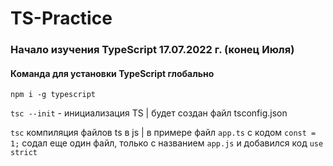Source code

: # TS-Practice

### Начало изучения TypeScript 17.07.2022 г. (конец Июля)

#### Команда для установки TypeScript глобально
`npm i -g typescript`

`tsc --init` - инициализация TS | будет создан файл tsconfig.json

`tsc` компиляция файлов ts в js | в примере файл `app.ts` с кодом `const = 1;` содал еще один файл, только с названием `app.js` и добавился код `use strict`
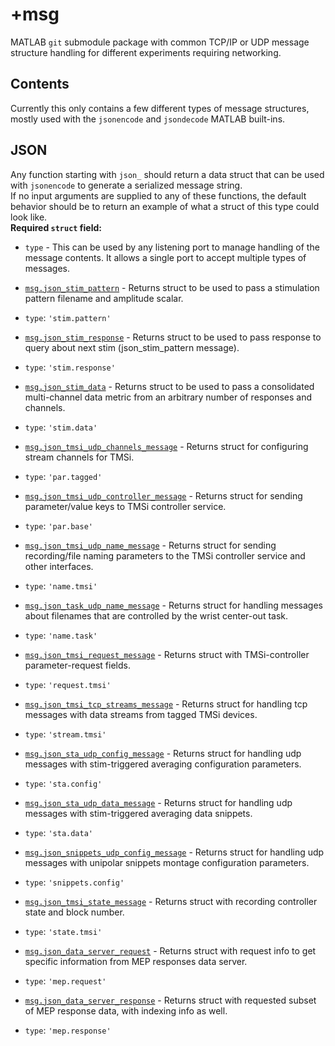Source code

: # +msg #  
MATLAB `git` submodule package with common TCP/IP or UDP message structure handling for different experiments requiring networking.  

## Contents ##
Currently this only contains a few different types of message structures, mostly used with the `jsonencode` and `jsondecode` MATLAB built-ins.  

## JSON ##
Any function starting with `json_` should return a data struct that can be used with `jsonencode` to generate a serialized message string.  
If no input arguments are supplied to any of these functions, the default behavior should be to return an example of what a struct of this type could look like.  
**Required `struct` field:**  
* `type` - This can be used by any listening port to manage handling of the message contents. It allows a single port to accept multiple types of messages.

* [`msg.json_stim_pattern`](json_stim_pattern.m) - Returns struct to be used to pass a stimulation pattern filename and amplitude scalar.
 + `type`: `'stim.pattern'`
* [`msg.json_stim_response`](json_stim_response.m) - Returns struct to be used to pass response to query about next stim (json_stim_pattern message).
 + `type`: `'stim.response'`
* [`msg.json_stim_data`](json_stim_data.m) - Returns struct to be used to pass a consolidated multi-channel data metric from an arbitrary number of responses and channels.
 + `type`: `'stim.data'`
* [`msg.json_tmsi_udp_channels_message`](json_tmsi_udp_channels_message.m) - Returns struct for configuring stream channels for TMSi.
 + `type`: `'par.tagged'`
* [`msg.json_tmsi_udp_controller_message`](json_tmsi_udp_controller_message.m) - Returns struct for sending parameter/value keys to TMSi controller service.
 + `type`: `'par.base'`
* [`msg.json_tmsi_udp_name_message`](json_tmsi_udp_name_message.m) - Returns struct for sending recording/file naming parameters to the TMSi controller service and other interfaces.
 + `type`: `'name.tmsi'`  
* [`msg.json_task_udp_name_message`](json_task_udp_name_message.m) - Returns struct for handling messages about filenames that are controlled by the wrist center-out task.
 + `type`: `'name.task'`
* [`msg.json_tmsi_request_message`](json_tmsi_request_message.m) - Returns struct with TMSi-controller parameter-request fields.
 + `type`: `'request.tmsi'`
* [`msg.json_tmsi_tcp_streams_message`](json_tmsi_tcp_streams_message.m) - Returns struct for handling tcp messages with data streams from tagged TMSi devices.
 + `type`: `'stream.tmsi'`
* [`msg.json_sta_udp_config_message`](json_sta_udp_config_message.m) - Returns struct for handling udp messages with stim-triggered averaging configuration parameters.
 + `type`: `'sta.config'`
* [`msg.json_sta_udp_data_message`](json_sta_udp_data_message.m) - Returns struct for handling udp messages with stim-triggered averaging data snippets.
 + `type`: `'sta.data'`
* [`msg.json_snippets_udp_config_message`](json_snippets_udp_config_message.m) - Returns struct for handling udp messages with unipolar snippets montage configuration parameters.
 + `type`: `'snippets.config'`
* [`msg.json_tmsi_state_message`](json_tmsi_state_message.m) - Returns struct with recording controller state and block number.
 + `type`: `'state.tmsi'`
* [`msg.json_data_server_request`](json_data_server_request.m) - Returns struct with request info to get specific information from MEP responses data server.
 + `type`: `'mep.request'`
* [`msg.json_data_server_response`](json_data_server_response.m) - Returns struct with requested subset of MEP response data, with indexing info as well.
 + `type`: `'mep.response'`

+++++

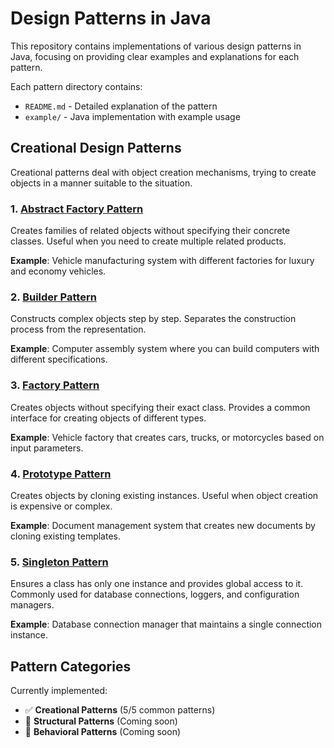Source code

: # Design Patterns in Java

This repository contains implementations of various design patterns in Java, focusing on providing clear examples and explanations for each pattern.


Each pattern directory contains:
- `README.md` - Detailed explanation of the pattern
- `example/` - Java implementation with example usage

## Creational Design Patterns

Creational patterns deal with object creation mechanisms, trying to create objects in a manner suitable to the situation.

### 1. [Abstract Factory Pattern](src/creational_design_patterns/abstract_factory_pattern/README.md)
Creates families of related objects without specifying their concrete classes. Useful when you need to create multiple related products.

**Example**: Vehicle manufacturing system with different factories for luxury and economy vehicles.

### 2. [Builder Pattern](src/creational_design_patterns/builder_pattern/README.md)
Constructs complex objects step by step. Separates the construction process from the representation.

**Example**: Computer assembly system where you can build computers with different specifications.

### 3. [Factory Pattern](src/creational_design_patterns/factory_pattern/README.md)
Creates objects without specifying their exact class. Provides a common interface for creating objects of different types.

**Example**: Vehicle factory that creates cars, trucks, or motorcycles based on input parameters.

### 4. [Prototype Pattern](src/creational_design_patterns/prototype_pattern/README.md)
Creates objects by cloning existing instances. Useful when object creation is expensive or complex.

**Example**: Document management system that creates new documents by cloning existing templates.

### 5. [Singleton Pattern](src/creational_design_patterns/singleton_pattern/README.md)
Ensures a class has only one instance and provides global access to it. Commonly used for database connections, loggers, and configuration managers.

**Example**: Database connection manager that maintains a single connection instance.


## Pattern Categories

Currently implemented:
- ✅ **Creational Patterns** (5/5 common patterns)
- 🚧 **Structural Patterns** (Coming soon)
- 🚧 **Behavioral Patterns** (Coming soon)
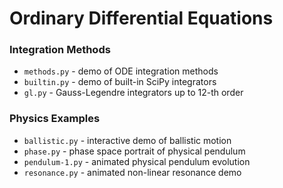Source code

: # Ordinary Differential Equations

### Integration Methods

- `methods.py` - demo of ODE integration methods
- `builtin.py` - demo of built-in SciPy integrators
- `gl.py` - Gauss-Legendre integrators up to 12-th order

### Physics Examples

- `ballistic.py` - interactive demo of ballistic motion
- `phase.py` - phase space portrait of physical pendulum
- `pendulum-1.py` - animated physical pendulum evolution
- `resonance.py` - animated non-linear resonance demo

+++++

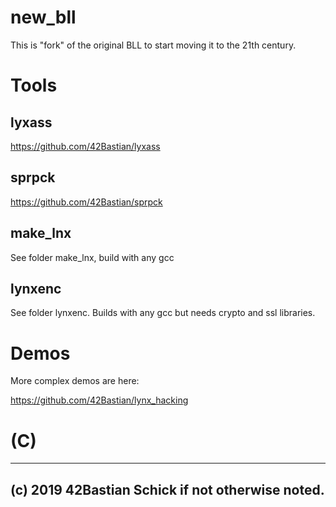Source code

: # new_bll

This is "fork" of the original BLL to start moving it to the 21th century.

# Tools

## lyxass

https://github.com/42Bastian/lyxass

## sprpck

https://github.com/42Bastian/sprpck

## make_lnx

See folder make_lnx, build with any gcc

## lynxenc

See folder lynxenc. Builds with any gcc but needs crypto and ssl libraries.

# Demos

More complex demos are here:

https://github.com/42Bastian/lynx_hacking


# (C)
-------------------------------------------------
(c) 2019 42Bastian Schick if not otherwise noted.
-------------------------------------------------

+++++

Task to carry out: All that is wanted is an exact copy of the lines above from the one with "### 1. [Abstract" through the one with "with different specifications.", with both ends included.

Result:
### 1. [Abstract Factory Pattern](src/creational_design_patterns/abstract_factory_pattern/README.md)
Creates families of related objects without specifying their concrete classes. Useful when you need to create multiple related products.

**Example**: Vehicle manufacturing system with different factories for luxury and economy vehicles.

### 2. [Builder Pattern](src/creational_design_patterns/builder_pattern/README.md)
Constructs complex objects step by step. Separates the construction process from the representation.

**Example**: Computer assembly system where you can build computers with different specifications.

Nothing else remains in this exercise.